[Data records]
=== Begin Enclosure ===
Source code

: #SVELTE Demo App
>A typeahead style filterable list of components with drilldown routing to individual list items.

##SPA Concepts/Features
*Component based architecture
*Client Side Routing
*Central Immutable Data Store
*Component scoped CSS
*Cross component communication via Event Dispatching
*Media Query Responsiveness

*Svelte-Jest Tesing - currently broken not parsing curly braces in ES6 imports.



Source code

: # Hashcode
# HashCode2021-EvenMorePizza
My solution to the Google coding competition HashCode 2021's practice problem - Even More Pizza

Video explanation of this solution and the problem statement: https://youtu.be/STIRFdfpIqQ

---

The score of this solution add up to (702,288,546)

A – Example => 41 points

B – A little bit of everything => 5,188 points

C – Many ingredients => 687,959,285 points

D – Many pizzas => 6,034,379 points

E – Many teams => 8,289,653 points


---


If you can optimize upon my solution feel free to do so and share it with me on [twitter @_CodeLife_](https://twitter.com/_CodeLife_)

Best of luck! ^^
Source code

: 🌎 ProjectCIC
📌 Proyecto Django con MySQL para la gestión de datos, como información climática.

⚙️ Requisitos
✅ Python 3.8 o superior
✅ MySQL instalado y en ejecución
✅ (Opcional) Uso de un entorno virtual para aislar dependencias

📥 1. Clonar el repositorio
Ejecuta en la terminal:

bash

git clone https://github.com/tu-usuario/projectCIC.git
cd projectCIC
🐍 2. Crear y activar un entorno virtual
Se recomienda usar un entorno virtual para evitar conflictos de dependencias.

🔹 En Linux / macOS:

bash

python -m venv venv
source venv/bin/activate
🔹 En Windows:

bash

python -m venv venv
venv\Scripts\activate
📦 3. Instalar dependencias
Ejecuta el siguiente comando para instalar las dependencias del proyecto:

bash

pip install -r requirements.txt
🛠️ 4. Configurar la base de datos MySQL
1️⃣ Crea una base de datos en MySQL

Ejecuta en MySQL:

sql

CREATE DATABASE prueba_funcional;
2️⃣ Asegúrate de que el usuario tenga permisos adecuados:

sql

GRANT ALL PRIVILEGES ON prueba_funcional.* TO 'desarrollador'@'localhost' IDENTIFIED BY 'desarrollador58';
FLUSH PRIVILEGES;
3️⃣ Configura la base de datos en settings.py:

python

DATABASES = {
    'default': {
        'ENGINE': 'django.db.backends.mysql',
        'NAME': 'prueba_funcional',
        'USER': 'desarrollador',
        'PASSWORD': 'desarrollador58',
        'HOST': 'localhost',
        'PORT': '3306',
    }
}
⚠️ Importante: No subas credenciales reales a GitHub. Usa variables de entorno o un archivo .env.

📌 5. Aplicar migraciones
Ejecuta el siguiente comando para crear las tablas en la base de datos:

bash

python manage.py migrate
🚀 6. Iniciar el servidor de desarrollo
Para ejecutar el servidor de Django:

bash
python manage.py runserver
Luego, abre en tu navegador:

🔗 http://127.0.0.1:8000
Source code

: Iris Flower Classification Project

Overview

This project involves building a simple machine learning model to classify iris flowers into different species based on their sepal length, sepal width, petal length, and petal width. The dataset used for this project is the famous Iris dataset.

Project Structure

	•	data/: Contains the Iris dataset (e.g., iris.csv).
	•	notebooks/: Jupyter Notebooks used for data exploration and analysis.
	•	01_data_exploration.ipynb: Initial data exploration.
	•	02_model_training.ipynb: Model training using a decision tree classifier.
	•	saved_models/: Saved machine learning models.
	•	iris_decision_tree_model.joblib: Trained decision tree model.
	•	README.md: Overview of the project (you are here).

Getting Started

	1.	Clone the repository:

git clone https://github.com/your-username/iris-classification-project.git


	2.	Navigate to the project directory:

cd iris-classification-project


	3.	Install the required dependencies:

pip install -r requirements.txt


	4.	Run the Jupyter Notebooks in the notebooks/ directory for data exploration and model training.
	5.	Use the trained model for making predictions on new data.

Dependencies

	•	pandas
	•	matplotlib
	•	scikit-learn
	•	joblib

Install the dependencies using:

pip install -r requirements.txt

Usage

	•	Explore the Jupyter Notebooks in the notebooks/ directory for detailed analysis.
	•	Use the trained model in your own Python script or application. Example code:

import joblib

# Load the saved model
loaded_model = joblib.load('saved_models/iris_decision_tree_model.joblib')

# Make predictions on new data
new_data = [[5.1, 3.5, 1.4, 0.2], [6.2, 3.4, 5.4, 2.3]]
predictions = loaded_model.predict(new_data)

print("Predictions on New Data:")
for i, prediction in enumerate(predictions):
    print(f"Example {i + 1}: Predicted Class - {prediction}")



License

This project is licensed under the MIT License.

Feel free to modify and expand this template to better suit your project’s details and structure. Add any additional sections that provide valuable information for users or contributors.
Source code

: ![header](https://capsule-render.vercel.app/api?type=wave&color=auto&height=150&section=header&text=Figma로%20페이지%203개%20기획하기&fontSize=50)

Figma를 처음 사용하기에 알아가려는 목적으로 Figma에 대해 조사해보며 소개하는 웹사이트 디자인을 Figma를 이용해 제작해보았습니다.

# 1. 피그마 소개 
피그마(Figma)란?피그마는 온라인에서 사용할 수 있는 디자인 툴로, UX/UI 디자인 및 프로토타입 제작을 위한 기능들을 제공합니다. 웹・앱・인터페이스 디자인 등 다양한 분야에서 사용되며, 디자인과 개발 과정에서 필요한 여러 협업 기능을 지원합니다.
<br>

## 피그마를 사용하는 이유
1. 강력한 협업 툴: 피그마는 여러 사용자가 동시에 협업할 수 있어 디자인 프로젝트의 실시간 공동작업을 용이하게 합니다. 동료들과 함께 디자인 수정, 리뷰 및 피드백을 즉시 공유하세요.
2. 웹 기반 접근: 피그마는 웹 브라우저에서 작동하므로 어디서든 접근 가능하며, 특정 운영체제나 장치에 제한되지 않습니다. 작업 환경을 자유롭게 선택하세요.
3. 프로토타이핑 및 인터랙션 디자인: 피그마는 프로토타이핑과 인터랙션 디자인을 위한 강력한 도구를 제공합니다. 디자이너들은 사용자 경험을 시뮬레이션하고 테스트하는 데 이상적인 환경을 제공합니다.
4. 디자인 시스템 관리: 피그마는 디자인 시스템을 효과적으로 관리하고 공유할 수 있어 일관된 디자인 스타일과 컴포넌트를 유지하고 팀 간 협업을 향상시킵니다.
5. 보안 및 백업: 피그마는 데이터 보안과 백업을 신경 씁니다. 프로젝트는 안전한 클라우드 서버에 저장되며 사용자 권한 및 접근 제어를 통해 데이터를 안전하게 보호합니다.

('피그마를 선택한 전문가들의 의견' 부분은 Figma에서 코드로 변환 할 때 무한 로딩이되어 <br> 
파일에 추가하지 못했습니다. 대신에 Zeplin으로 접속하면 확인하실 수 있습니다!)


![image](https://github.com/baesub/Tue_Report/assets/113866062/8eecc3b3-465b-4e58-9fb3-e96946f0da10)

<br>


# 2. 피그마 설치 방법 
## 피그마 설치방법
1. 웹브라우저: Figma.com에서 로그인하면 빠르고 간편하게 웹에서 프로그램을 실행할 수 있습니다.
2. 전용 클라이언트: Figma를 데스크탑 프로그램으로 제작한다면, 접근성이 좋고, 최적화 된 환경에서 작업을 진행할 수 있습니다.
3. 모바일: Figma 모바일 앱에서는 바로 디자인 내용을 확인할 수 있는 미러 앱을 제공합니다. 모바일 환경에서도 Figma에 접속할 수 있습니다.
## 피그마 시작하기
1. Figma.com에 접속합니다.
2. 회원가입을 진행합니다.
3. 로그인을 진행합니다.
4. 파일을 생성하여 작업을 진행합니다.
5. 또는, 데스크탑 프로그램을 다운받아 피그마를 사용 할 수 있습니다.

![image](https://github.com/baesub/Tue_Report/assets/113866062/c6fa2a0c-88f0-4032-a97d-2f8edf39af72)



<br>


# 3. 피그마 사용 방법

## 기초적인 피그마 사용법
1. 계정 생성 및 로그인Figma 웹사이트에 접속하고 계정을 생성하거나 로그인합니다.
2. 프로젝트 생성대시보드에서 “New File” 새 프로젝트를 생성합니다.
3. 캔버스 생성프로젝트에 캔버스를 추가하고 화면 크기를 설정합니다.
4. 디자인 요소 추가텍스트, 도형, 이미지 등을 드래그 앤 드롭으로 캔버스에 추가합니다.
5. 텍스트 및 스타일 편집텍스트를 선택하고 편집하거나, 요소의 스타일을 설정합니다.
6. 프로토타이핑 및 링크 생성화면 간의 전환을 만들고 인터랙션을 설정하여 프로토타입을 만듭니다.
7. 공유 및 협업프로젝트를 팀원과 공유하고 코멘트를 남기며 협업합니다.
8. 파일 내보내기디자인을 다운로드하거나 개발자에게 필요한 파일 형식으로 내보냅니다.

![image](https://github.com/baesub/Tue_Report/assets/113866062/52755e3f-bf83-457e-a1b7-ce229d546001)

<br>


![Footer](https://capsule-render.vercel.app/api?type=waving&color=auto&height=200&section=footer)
=== End Enclosure ===
EXERCISE GOAL: What is needed is each line of the entries that contains the word "데스크탑".

RESULT OF THIS EXERCISE:
2. 전용 클라이언트: Figma를 데스크탑 프로그램으로 제작한다면, 접근성이 좋고, 최적화 된 환경에서 작업을 진행할 수 있습니다.
5. 또는, 데스크탑 프로그램을 다운받아 피그마를 사용 할 수 있습니다.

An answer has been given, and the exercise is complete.